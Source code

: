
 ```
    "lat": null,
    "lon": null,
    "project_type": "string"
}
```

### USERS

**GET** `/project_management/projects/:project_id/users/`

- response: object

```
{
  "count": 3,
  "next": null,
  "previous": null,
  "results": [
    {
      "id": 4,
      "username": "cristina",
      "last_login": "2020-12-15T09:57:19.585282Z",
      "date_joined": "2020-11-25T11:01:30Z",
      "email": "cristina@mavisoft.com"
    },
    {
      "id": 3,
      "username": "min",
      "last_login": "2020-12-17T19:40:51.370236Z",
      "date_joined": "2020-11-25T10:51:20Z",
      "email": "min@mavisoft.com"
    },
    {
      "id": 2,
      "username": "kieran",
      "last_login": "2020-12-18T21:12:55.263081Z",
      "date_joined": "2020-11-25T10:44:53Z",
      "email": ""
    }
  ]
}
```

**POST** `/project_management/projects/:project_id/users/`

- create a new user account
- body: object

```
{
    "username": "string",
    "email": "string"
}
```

▶ **Exercise**
Transcribe all the material, keeping each word as it is.

▶ **Exercise answer**
Source code

:
 ```
    "lat": null,
    "lon": null,
    "project_type": "string"
}
```

### USERS

**GET** `/project_management/projects/:project_id/users/`

- response: object

```
{
  "count": 3,
  "next": null,
  "previous": null,
  "results": [
    {
      "id": 4,
      "username": "cristina",
      "last_login": "2020-12-15T09:57:19.585282Z",
      "date_joined": "2020-11-25T11:01:30Z",
      "email": "cristina@mavisoft.com"
    },
    {
      "id": 3,
      "username": "min",
      "last_login": "2020-12-17T19:40:51.370236Z",
      "date_joined": "2020-11-25T10:51:20Z",
      "email": "min@mavisoft.com"
    },
    {
      "id": 2,
      "username": "kieran",
      "last_login": "2020-12-18T21:12:55.263081Z",
      "date_joined": "2020-11-25T10:44:53Z",
      "email": ""
    }
  ]
}
```

**POST** `/project_management/projects/:project_id/users/`

- create a new user account
- body: object

```
{
    "username": "string",
    "email": "string"
}
```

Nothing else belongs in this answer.